The world of tech is a forever exciting one, with companies constantly producing inventive and groundbreaking work. As such every company seems to have something that they do better than anyone else – something to brag about. But while most tech companies might brag about being hip, cool and innovative, very few can say that their tech helps to save the world.
When the world’s biggest data leak – the Panama Papers – hit the news, Nuix software was pivotal in uncovering the facts. We caught up with their Chief Engineer David Sitsky to discuss what it’s like to work with technology designed to solve crime in the real world.
Automating Email Forensics
David has been with Nuix from the beginning. Since 2000 they have worked their way through several iterations of R&D with different ideas and products, but from the start their core focus has always been computer forensics at scale.
Working with law enforcement organisations like the ATO, ASIC and Department of Defence, Nuix software has facilitated investigations over massive amounts of email. Their software has been purpose built to automate this sort of process.
David told us that many of their clients “work in air gapped environments, and the data they work on is so sensitive they don’t want it on machines connected to the internet.” Nuix is a product that they can download, install and run on their own machines in an isolated network.
Developers working for a greater purpose
David has a skillset that positions him as a developer in high demand. Developers in his shoes tend to prioritise having a ‘sense of purpose’ when looking at where they want their career to head. On being with Nuix from the start, David says “having a strong empathy with the customer and writing software to help solve their problems was satisfying on many levels.”
Although they can’t publicise some of the cases their software is used for, they do know that the software has been used, in some capacity, to stop terrorist attacks.
“The thing that really motivates developers is knowing that the work that they are doing gets used in the real world to do good stuff,” surmises David.
Consolidating a global workforce
Nuix is global. Their software is translated into 12 different languages. They have a presence in China, Japan, Southeast Asia, the Middle East, the US, the UK and throughout Europe.
Thus their team is scattered across the globe which can make software development challenging. “It’s important to unify the development teams into a single logical unit. This ensures that no team is replicating features that another has already dealt with.”
The customer benefits from this unification by enjoying a more dynamic, proficient and comprehensive product with components which can be turned on and off. From a maintenance and testing point of view it becomes a far better experience for all involved.
“There are additional products that we’re working on”, adds David, “which will allow users to exploit cloud resources for their investigative work as well as more advanced analytics.”
Nuix has recently moved into the cyber security area.
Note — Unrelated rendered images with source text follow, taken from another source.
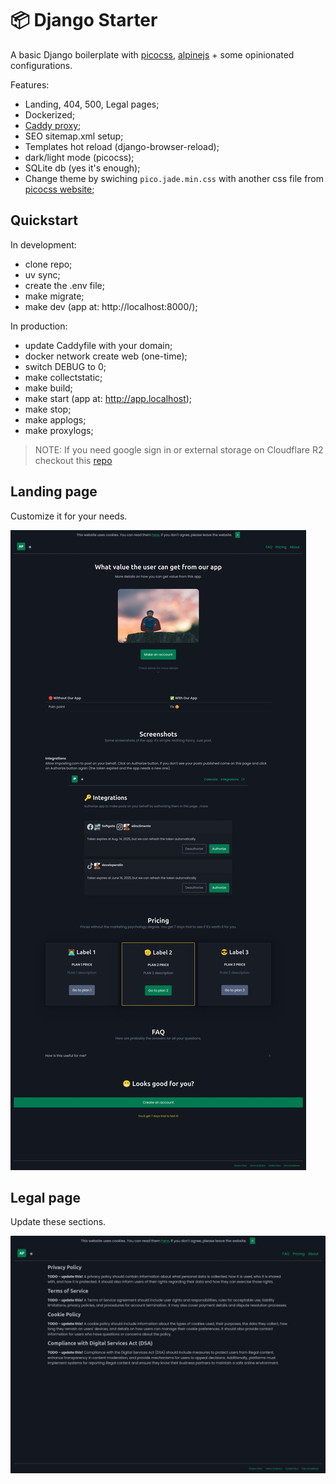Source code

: # 📦 Django Starter

A basic Django boilerplate with [picocss](https://picocss.com/), [alpinejs](https://alpinejs.dev/) + some opinionated configurations.


Features:
- Landing, 404, 500, Legal pages;
- Dockerized;
- [Caddy proxy](https://caddyserver.com/);
- SEO sitemap.xml setup;
- Templates hot reload (django-browser-reload);
- dark/light mode (picocss);
- SQLite db (yes it's enough);
- Change theme by swiching `pico.jade.min.css` with another css file from [picocss website](https://picocss.com/docs/version-picker);


## Quickstart

In development:

- clone repo;
- uv sync;
- create the .env file;
- make migrate;
- make dev (app at: http://localhost:8000/);

In production:

- update Caddyfile with your domain;
- docker network create web (one-time);
- switch DEBUG to 0;
- make collectstatic;
- make build;
- make start (app at: http://app.localhost);
- make stop;
- make applogs;
- make proxylogs;

> NOTE: If you need google sign in or external storage on Cloudflare R2 checkout this [repo](https://github.com/ClimenteA/social-media-posts-scheduler) 

## Landing page

Customize it for your needs.

![landingpage](webapp/static/pics/landing_base.jpeg)


## Legal page

Update these sections.

![legalpage](webapp/static/pics/legal_page.jpeg)
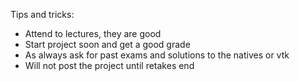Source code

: Tips and tricks:
- Attend to lectures, they are good
- Start project soon and get a good grade
- As always ask for past exams and solutions to the natives or vtk
- Will not post the project until retakes end
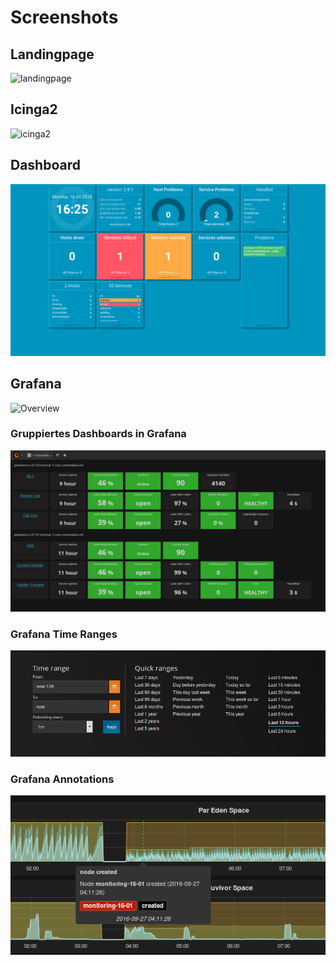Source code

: Screenshots
===========


## Landingpage
![landingpage](../assets/monitoring-toolbox.gif)

## Icinga2
![icinga2](../assets/icinga2.gif)

## Dashboard
![dashboard](../assets/monitoring_3.png)

## Grafana
![Overview](../assets/grafana.gif)

### Gruppiertes Dashboards in Grafana
![grouped-dashboard](../assets/overview_grouped_by.png)

### Grafana Time Ranges
![Time Ranges](../assets/21-time-ranges.png)

### Grafana Annotations
![Annotation](../assets/22-annotations.png)
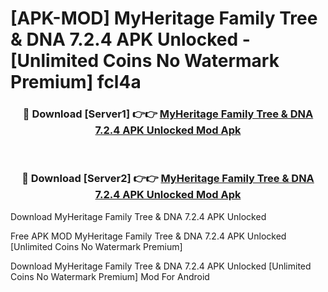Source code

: # [APK-MOD] MyHeritage  Family Tree & DNA 7.2.4 APK Unlocked - [Unlimited Coins No Watermark Premium] fcl4a



<div align="center">
<h3>🔴 Download [Server1] 👉👉 <a href="https://momento.my/?title=MyHeritage__Family_Tree_&_DNA_7.2.4_APK_Unlocked">MyHeritage  Family Tree & DNA 7.2.4 APK Unlocked Mod Apk</a></h3><br>

<h3>🔴 Download [Server2] 👉👉 <a href="https://momento.my/?title=MyHeritage__Family_Tree_&_DNA_7.2.4_APK_Unlocked">MyHeritage  Family Tree & DNA 7.2.4 APK Unlocked Mod Apk</a></h3>
</div>



Download MyHeritage  Family Tree & DNA 7.2.4 APK Unlocked 

Free APK MOD MyHeritage  Family Tree & DNA 7.2.4 APK Unlocked [Unlimited Coins No Watermark Premium]

Download MyHeritage  Family Tree & DNA 7.2.4 APK Unlocked [Unlimited Coins No Watermark Premium] Mod For Android
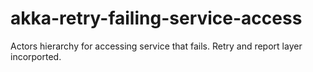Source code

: akka-retry-failing-service-access
=================================

Actors hierarchy for accessing service that fails. Retry and report layer incorported.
In fact they have a team dedicated to creating an endpoint cyber security product, the aim of which is to stop malware and threats getting into a machine. The whole idea of the adaptive security product is to try and stop the “zero-day threats” – malware that may not have ever been seen before, but that can be identified and stopped thanks to a powerful “adaptive” rules engine.
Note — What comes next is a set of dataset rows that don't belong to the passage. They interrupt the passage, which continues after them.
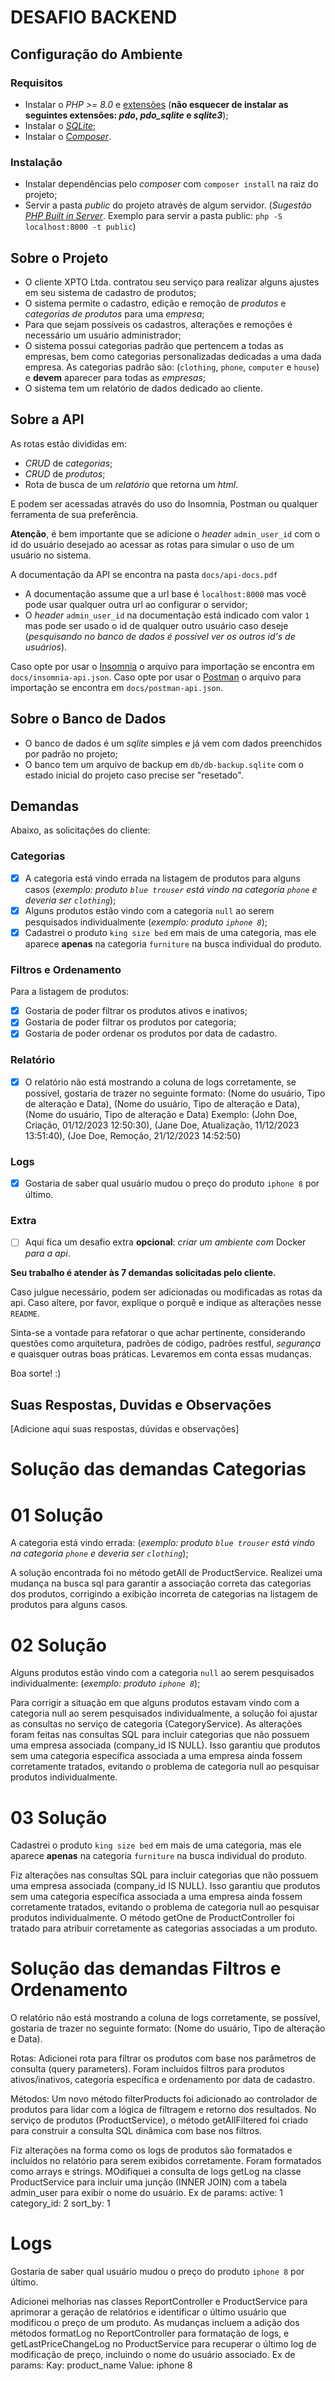 # DESAFIO BACKEND

## Configuração do Ambiente

### Requisitos
- Instalar o _PHP >= 8.0_ e [extensões](https://www.php.net/manual/pt_BR/extensions.php) (**não esquecer de instalar as seguintes extensões: _pdo_, _pdo_sqlite_ e _sqlite3_**);
- Instalar o [_SQLite_](https://www.sqlite.org/index.html);
- Instalar o [_Composer_](https://getcomposer.org/).

### Instalação
- Instalar dependências pelo _composer_ com `composer install` na raiz do projeto;
- Servir a pasta _public_ do projeto através de algum servidor.
  (_Sugestão [PHP Built in Server](https://www.php.net/manual/en/features.commandline.webserver.)_. Exemplo para servir a pasta public: `php -S localhost:8000 -t public`)

## Sobre o Projeto

- O cliente XPTO Ltda. contratou seu serviço para realizar alguns ajustes em seu sistema de cadastro de produtos;
- O sistema permite o cadastro, edição e remoção de _produtos_ e _categorias de produtos_ para uma _empresa_;
- Para que sejam possíveis os cadastros, alterações e remoções é necessário um usuário administrador;
- O sistema possui categorias padrão que pertencem a todas as empresas, bem como categorias personalizadas dedicadas a uma dada empresa. As categorias padrão são: (`clothing`, `phone`, `computer` e `house`) e **devem** aparecer para todas as _empresas_;
- O sistema tem um relatório de dados dedicado ao cliente.

## Sobre a API
As rotas estão divididas em:
  -  _CRUD_ de _categorias_;
  - _CRUD_ de _produtos_;
  - Rota de busca de um _relatório_ que retorna um _html_.

E podem ser acessadas através do uso do Insomnia, Postman ou qualquer ferramenta de sua preferência.

**Atenção**, é bem importante que se adicione o _header_ `admin_user_id` com o id do usuário desejado ao acessar as rotas para simular o uso de um usuário no sistema.

A documentação da API se encontra na pasta `docs/api-docs.pdf`
  - A documentação assume que a url base é `localhost:8000` mas você pode usar qualquer outra url ao configurar o servidor;
  - O _header_ `admin_user_id` na documentação está indicado com valor `1` mas pode ser usado o id de qualquer outro usuário caso deseje (_pesquisando no banco de dados é possível ver os outros id's de usuários_).
  
Caso opte por usar o [Insomnia](https://insomnia.rest/) o arquivo para importação se encontra em `docs/insomnia-api.json`.
Caso opte por usar o [Postman](https://www.postman.com/) o arquivo para importação se encontra em `docs/postman-api.json`.

## Sobre o Banco de Dados
- O banco de dados é um _sqlite_ simples e já vem com dados preenchidos por padrão no projeto;
- O banco tem um arquivo de backup em `db/db-backup.sqlite` com o estado inicial do projeto caso precise ser "resetado".

## Demandas
Abaixo, as solicitações do cliente:

### Categorias
- [X] A categoria está vindo errada na listagem de produtos para alguns casos
  (_exemplo: produto `blue trouser` está vindo na categoria `phone` e deveria ser `clothing`_);
- [X] Alguns produtos estão vindo com a categoria `null` ao serem pesquisados individualmente (_exemplo: produto `iphone 8`_);
- [X] Cadastrei o produto `king size bed` em mais de uma categoria, mas ele aparece **apenas** na categoria `furniture` na busca individual do produto.

### Filtros e Ordenamento
Para a listagem de produtos:
- [X] Gostaria de poder filtrar os produtos ativos e inativos;
- [X] Gostaria de poder filtrar os produtos por categoria;
- [X] Gostaria de poder ordenar os produtos por data de cadastro.

### Relatório
- [X] O relatório não está mostrando a coluna de logs corretamente, se possível, gostaria de trazer no seguinte formato:
  (Nome do usuário, Tipo de alteração e Data),
  (Nome do usuário, Tipo de alteração e Data),
  (Nome do usuário, Tipo de alteração e Data)
  Exemplo:
  (John Doe, Criação, 01/12/2023 12:50:30),
  (Jane Doe, Atualização, 11/12/2023 13:51:40),
  (Joe Doe, Remoção, 21/12/2023 14:52:50)

### Logs
- [X] Gostaria de saber qual usuário mudou o preço do produto `iphone 8` por último.

### Extra
- [ ] Aqui fica um desafio extra **opcional**: _criar um ambiente com_ Docker _para a api_.

**Seu trabalho é atender às 7 demandas solicitadas pelo cliente.**

Caso julgue necessário, podem ser adicionadas ou modificadas as rotas da api. Caso altere, por favor, explique o porquê e indique as alterações nesse `README`.

Sinta-se a vontade para refatorar o que achar pertinente, considerando questões como arquitetura, padrões de código, padrões restful, _segurança_ e quaisquer outras boas práticas. Levaremos em conta essas mudanças.

Boa sorte! :)

## Suas Respostas, Duvidas e Observações
[Adicione  aqui suas respostas, dúvidas e observações]


# Solução das demandas Categorias
  
  # 01 Solução
  A categoria está vindo errada:
  (_exemplo: produto `blue trouser` está vindo na categoria `phone` e deveria ser `clothing`_);

  A solução encontrada foi no método getAll de ProductService. Realizei uma mudança na busca sql para garantir a associação correta das categorias dos produtos, corrigindo a exibição incorreta de categorias na listagem de produtos para alguns casos.

  # 02 Solução
  Alguns produtos estão vindo com a categoria `null` ao serem pesquisados individualmente:
  (_exemplo: produto `iphone 8`_);

  Para corrigir a situação em que alguns produtos estavam vindo com a categoria null ao serem pesquisados individualmente, a solução foi ajustar as consultas no serviço de categoria (CategoryService). As alterações foram feitas nas consultas SQL para incluir categorias que não possuem uma empresa associada (company_id IS NULL). Isso garantiu que produtos sem uma categoria específica associada a uma empresa ainda fossem corretamente tratados, evitando o problema de categoria null ao pesquisar produtos individualmente.

  # 03 Solução
  Cadastrei o produto `king size bed` em mais de uma categoria, mas ele aparece **apenas** na categoria `furniture` na busca individual do produto.

  Fiz alterações nas consultas SQL para incluir categorias que não possuem uma empresa associada (company_id IS NULL). Isso garantiu que produtos sem uma categoria específica associada a uma empresa ainda fossem corretamente tratados, evitando o problema de categoria null ao pesquisar produtos individualmente. O método getOne de ProductController foi tratado para atribuir corretamente as categorias associadas a um produto.

  # Solução das demandas Filtros e Ordenamento
  O relatório não está mostrando a coluna de logs corretamente, se possível, gostaria de trazer no seguinte formato:
  (Nome do usuário, Tipo de alteração e Data).

  Rotas:
  Adicionei rota para filtrar os produtos com base nos parâmetros de consulta (query parameters). Foram incluídos filtros para produtos ativos/inativos, categoria específica e ordenamento por data de cadastro.

  Métodos:
  Um novo método filterProducts foi adicionado ao controlador de produtos para lidar com a lógica de filtragem e retorno dos resultados. No serviço de produtos (ProductService), o método getAllFiltered foi criado para construir a consulta SQL dinâmica com base nos filtros.

  Fiz alterações na forma como os logs de produtos são formatados e incluídos no relatório para serem exibidos corretamente. Foram formatados como arrays e strings.
  MOdifiquei a consulta de logs getLog na classe ProductService para incluir uma junção (INNER JOIN) com a tabela admin_user para exibir o nome do usuário.
  Ex de params:
  active: 1
  category_id: 2
  sort_by: 1

  # Logs
  Gostaria de saber qual usuário mudou o preço do produto `iphone 8` por último.

  Adicionei melhorias nas classes ReportController e ProductService para aprimorar a geração de relatórios e identificar o último usuário que modificou o preço de um produto. As mudanças incluem a adição dos métodos formatLog no ReportController para formatação de logs, e getLastPriceChangeLog no ProductService para recuperar o último log de modificação de preço, incluindo o nome do usuário associado. 
  Ex de params:
  Kay: product_name
  Value: iphone 8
Nuix is all about the data – not only do they forensically investigate historical data, they also harvest data in real time, logging files from across the corporate world which are then placed into one big hopper, allowing for efficient investigation. Nuix then uses Advanced Analytics and Artificial Intelligence to detect anomalies within the mountains of data.
Where are they growing?
The short answer to that question is all across the tech stack. Nuix have projects slated for web-based products (backend and integration), micro services, computer forensics, reverse engineering, graph databases, machine learning and cloud computing.
While many might see hacking as a dirty word, David is forthright about the sort of skillset required to take Nuix forward – “Hackers are the kind of people we need; people who like to open up the bonnet and understand how things actually work under there.”
Not a mobile forensics hacker? No problem. The Nuix dev team are in serious growth mode at all levels. They are on the hunt for low-level developers, front-end engineers and ninja grade testers to expand their offerings.